Vos photographies constituent un témoignage sur une époque…

À l’époque, j’étais trop jeune, je prenais mes photos sans trop réfléchir. Si je n’étais pas allé moi-même les montrer à Kamel Daoud, afin de faire un binôme entre un Algérien et un Français pour les faire connaître, elles seraient restées au fond d’un tiroir… ça n’intéresse pas grand monde. Il n’y a pas en France de maison de l’Afrique, de maison du Sahara, de l’Algérie, de la colonisation. L’espoir reste permis aujourd’hui avec les nouveaux musées, comme celui de la Porte dorée, tourné vers l’émigration. C’est un sujet qui reste encore tabou, quoiqu’il y ait de l’espoir avec la nouvelle génération. Il y a cette langue, cette culture. Bien sûr, il y a un passé colonial, mais aujourd’hui, il faut peut-être tourner la page et aller de l’avant.

Quel regard portez-vous, aujourd’hui, sur l’Algérie ?

Je la vois très dynamique, avec plein de choses. Il est agréable de se promener dans les rue d’Alger ou d’Oran. J’avais une mission difficile. Certains disent que l’Algérie contemporaine n’a pas d’image. Kamel Daoud et les éditions Barzakh voulaient justement que je fasse des images authentiques de l’Algérie d’aujourd’hui, avec des gens qui vivent avec leur temps.
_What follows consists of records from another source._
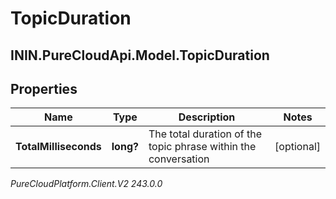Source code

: # TopicDuration

## ININ.PureCloudApi.Model.TopicDuration

## Properties

|Name | Type | Description | Notes|
|------------ | ------------- | ------------- | -------------|
| **TotalMilliseconds** | **long?** | The total duration of the topic phrase within the conversation | [optional] |



_PureCloudPlatform.Client.V2 243.0.0_

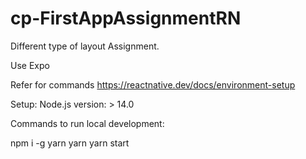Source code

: # cp-FirstAppAssignmentRN
Different type of layout Assignment.

Use Expo

Refer for commands https://reactnative.dev/docs/environment-setup

Setup: Node.js version: > 14.0

Commands to run local development:

npm i -g yarn
yarn
yarn start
Techniquement, je devais faire les meilleures photos, j’ai pris le meilleur appareil au monde, le plus précis, le plus net, j’ai demandé qu’on ait les meilleurs tireurs… C’est comme lorsque j’ai fait des photos sur New York ! Il fallait des photos au top de la qualité, pour montrer une Algérie contemporaine et moderne.
Dans les rues d’Alger, on nous disait d’abord que nous étions des nostalgiques. “Non, pas du tout !” Alors, ils se détendaient et nous disaient : “Soyez les bienvenus.” C’étaient des moments de grande tendresse. Ma femme Claudine et moi, nous aimons l’Algérie où nous sommes très bien accueillis. Être considéré comme un ami de l’Algérie me fait grand plaisir. J’aimerais bien retourner en Algérie, me balader, visiter les villages et les quartiers, parler avec les gens, prendre quelques photos, venir dans ce beau et grand pays… Les gens sont surpris, mais c’est l’un des plus beaux pays avec sa diversité. Il y a des gens qui le savent, d’autres doivent le découvrir.